JDE on VMWare

Marshy

Member
I have been searching around for anyone who has expereience in succesfully setting up and running JDE OW on VMWare infrastructure (VI3).
Does anyone know if it has been done in a production environment?
What are the issues with running JDE on VMWare?
 
Stuart,

First, I want to say that neither Oracle nor TomorrowNow support JDE on VMware in production environments. Open a support case and see how it goes...

Second, regardless of what I just said, I know of a customer that has been running Xe on VMware ESX Server 3.0.1 (VI3) in production for 4 months now. JDE does in fact work on VMware (Workstation, Server and ESX). However, they have seem major performance fluctuations (batch processes, package builds, security authentication,etc). Because of its virtual nature, sharing JDE on a VMware host with other server/apps causes issues in many areas like disk i/o contention, CPU contention and network bandwidth contention. I've seem all three. The key is putting non demanding VMs alongside JDE. JDE is a resource hog. Also, out of experience, when the ESX host utilization reaches or surpasses 75%, all hell breaks loose! Servers lock up, hang for VERY long periods of time and users start to come at you with pitchforks and other pointy objects, if you know what I mean... After four months, they are still trying to find the right recipe for this newly imposed architecture.

Oh, I almost forgot, trying to hot migrate a JDE VM from one host to another host (a.k.a. VMotion) does not work well with JDE application servers at all. As a side note and not related to their current JDE infrastructure (they use the iSeries for the database server), VMotion has caused many of the customer's SQL Server databases to corrupt. Just something to look out for if you are on SQL Server.

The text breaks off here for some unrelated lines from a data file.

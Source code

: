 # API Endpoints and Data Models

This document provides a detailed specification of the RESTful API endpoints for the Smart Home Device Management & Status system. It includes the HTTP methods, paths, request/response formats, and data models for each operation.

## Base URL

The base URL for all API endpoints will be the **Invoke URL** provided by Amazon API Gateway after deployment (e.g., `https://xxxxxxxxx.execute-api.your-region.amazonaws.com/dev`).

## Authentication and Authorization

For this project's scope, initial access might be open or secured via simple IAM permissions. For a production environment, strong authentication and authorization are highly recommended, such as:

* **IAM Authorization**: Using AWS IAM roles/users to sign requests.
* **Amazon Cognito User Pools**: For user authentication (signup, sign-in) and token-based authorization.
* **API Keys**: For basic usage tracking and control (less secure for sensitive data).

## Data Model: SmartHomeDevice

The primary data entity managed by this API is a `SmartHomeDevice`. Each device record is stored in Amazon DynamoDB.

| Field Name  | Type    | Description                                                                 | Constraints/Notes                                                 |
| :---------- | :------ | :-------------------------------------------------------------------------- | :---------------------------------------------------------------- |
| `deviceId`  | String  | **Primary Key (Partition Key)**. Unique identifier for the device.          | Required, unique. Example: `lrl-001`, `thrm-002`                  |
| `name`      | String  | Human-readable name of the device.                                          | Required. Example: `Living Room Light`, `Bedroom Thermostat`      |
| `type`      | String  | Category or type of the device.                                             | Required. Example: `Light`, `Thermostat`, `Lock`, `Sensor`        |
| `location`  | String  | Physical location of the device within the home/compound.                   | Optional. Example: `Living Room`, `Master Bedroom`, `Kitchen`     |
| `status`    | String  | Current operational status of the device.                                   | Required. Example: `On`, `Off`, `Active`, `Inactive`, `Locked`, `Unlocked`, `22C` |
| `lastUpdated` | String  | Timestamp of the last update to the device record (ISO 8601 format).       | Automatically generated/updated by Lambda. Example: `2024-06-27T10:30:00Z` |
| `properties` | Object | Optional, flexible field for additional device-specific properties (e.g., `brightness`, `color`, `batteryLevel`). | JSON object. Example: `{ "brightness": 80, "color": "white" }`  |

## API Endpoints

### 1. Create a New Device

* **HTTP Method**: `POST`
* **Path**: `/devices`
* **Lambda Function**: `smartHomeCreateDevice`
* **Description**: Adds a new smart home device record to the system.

JDE in development and testing environments is acceptable. However, I would not run JDE on VMware in any production environment. Keep in mind that you can only allocate a MAXIMUM of four CPU (vCPUs actually) to your virtual machine. My production experience comes from going from an 8 way physical monster to a 4 way virtual machine, which in turn share CPU cycles with other VMs. You will not get the same performance out of a virtual box than you would with the same configuration from a physical. This is important to understand.

Just my 2 cents CAD.
 
I have running on VMware (ESX server) a production instance of JDE since the beginning of the year. Two enterprise app servers, and two web servers. The deployment server is the only physical box. The reasons I went this route were really business driven. All of our equipment is on two year leases. With the system being based on VMware, you don't have to worry about switching out server names, the physical boxes hosting the instance may change, but the server names do not..thus lowering the amount of admin of switching server names, ocms, etc, is drastically reduced. Second, the way that the software charges are billed at the company, using a VMware based server almost eliminates the software costs (gotta ask the bean counters on 'how', but it is just the way corporate bills software licenses at our company).

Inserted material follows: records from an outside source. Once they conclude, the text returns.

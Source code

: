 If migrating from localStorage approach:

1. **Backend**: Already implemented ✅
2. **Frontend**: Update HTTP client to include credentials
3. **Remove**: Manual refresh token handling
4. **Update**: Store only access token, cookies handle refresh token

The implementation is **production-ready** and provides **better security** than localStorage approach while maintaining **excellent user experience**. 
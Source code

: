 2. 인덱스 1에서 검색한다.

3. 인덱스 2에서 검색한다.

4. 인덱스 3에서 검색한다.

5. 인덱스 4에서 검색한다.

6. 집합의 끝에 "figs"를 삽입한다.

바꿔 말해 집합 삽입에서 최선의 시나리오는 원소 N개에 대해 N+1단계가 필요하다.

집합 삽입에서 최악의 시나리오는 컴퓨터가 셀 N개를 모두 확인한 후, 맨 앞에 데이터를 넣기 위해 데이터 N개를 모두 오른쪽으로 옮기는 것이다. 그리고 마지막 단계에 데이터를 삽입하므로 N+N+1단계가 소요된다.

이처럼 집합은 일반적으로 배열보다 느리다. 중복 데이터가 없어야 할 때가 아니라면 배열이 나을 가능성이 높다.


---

The system has low usage currently (only 10-20 users on concurrently, tops, few batch jobs) as we are only running the HR module on this instance.

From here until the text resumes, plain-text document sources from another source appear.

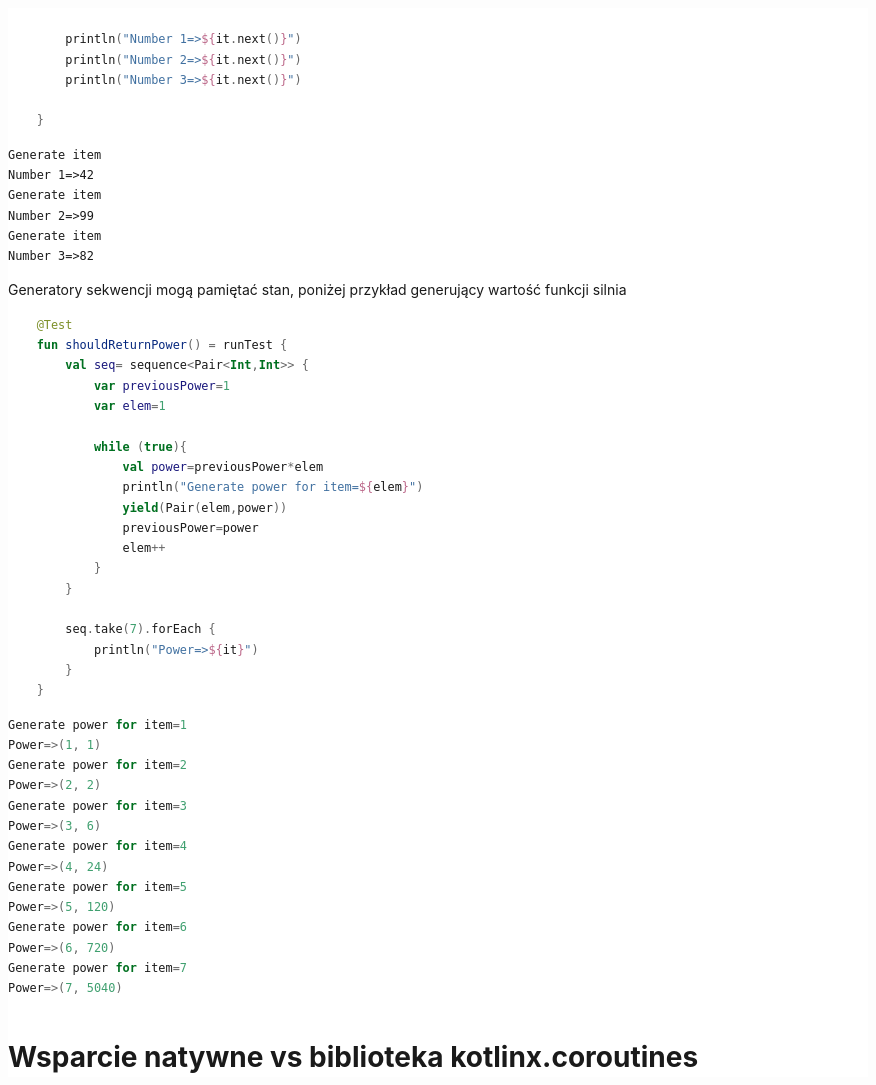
```kotlin
        
        println("Number 1=>${it.next()}")
        println("Number 2=>${it.next()}")
        println("Number 3=>${it.next()}")

    }
```

```
Generate item
Number 1=>42
Generate item
Number 2=>99
Generate item
Number 3=>82
```

Generatory sekwencji mogą pamiętać stan, poniżej przykład generujący wartość funkcji silnia

```kotlin
    @Test
    fun shouldReturnPower() = runTest {
        val seq= sequence<Pair<Int,Int>> {
            var previousPower=1
            var elem=1

            while (true){
                val power=previousPower*elem
                println("Generate power for item=${elem}")
                yield(Pair(elem,power))
                previousPower=power
                elem++
            }
        }

        seq.take(7).forEach {
            println("Power=>${it}")
        }
    }

```

```kotlin
Generate power for item=1
Power=>(1, 1)
Generate power for item=2
Power=>(2, 2)
Generate power for item=3
Power=>(3, 6)
Generate power for item=4
Power=>(4, 24)
Generate power for item=5
Power=>(5, 120)
Generate power for item=6
Power=>(6, 720)
Generate power for item=7
Power=>(7, 5040)
```
# Wsparcie natywne vs biblioteka kotlinx.coroutines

That said, it has been very reliable, no issues. Now, someone did state about the resources being dynamic. This is very true. If you are going to place your machines on VMware instances, you should verify how many Vmware instances are going to be placed on the physical servers, and also what kind of load they expect those other instances will require. If the other instances require big CPU or memory, that will pull from what is available from the pool and your instance may suffer.

I would say the big unknown is how VMware would act on a high demand/high volume system. I don't know of any clients running a demanding system on VMware - running an HR module is hardly taxing.

One cool thing with VMware is that it does add to high availability. If a physical server should have issues, your instance can be rolled off ('Vmotioned' off I believe is the term) to other physical servers..so in a way it is kindof clustered.

From my understanding, the big thing against VMware is the cost associated with it. In order to justify VMware's cost, you have to slice up the given hardware so many ways to get a cost savings ROI..only your group can determine how many instances are required on a given box(es) to get back postiive ROI.


Sorry for the ramblings, just spitting out things as they come to mind (and before the coffee kicks in).

-John
 
John,

this is my experience : VMware development/testing environment has about 200 users total, 20 users concurrent and launch about 100 UBEs/day. VMware production environment has about 2,000 users total, 600 users concurrent and launch about 10,000 UBEs/day.

I agree with your statements about OneWorld running fine in a low usage setup in VMware.
 
I think this has been covered in many threads already.

Don't do VMWare in production. DO do VMWare in Development and Testing. End of story (today). Once Drive architecture improves, then I can imagine VMWare working in production in the future - maybe as more and more SSD's come out onto the market ?
 
VMWare can work for Citrix, WAS and anything in Development/Test.

NEVER use it for a Database Server. Very bad things will happen!

Low usage systems are the only exception but in a high use/heavy transaction based system the database will have severe issues.